In the data below, find each line that contains the word "textheight" and copy it.

BEGIN Extracted information

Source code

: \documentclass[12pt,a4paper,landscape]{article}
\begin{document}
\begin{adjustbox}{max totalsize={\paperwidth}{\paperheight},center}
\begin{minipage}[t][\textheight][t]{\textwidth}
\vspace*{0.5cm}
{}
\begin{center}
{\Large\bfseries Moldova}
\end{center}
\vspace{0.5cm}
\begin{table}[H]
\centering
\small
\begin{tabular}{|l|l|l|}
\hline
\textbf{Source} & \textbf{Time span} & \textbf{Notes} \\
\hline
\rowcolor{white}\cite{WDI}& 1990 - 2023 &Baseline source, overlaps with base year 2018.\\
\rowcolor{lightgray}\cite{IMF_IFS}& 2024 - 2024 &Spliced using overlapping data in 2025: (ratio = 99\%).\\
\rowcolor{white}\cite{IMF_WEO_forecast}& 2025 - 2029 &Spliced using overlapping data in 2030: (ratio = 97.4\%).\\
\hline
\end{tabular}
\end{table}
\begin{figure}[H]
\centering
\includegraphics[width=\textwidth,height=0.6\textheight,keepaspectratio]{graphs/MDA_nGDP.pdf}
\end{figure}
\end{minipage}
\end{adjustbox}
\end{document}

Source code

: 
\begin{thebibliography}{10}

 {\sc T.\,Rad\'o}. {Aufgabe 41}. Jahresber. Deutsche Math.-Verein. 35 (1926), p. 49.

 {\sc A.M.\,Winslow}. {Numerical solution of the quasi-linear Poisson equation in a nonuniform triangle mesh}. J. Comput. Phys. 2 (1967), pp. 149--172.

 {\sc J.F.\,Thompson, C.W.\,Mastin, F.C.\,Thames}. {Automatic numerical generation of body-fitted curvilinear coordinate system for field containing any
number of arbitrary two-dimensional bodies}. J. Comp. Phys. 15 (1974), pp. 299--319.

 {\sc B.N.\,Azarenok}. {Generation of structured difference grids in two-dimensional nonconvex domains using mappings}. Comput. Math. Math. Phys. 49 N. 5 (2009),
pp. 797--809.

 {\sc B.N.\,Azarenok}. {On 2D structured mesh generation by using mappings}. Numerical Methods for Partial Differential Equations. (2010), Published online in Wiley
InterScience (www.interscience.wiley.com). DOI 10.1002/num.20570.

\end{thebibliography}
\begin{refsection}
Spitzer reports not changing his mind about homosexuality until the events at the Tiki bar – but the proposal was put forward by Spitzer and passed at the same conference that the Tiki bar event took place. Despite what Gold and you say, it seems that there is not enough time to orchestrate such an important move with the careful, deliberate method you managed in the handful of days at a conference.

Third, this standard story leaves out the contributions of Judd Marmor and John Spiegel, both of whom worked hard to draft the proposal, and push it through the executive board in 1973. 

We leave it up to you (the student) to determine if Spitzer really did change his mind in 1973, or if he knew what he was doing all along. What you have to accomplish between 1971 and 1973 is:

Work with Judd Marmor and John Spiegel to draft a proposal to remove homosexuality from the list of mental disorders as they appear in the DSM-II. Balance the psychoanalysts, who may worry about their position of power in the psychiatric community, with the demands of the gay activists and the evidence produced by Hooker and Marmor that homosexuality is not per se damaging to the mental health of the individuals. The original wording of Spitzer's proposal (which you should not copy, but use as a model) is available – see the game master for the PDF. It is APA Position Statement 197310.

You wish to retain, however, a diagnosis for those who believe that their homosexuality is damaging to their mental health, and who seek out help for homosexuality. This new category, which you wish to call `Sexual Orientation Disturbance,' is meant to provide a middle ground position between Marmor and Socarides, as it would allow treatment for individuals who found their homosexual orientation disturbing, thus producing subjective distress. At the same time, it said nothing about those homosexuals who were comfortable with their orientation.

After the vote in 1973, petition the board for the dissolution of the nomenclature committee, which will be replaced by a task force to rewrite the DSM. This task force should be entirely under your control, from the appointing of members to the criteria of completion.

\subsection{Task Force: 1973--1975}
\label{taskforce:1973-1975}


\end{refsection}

END Extracted information

**Reply to the task**
\begin{minipage}[t][\textheight][t]{\textwidth}
\includegraphics[width=\textwidth,height=0.6\textheight,keepaspectratio]{graphs/MDA_nGDP.pdf}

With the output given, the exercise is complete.